▸ **MATERIAL SHOWN**
-- -- --
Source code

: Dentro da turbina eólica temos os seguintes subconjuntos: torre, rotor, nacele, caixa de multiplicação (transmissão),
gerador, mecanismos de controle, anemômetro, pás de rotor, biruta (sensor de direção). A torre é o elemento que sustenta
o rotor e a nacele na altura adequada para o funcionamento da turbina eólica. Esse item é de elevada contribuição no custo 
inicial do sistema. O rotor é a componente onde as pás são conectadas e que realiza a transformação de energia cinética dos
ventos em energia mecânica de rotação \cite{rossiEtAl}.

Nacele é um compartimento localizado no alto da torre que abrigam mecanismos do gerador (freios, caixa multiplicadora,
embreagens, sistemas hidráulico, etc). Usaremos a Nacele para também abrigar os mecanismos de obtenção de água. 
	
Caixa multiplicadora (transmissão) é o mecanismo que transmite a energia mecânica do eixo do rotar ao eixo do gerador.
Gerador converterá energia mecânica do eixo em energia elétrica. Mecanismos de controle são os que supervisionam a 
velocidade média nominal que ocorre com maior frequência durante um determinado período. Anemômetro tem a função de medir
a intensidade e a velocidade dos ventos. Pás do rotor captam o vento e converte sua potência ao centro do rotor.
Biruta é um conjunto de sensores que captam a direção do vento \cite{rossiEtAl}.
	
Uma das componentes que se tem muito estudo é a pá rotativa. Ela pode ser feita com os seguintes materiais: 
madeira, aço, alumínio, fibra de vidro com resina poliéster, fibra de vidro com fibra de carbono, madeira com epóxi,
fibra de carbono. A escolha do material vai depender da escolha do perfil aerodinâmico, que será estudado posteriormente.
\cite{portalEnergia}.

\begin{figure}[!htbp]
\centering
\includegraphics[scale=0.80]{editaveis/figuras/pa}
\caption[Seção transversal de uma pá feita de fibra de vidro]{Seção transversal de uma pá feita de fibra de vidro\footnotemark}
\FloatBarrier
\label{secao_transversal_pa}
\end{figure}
-- -- --
▸ **EXERCISE AIM**
For the listing above, give the number of lines in which the string "mecânica" occurs, and nothing else.

▸ **WRITTEN SOLUTION**
3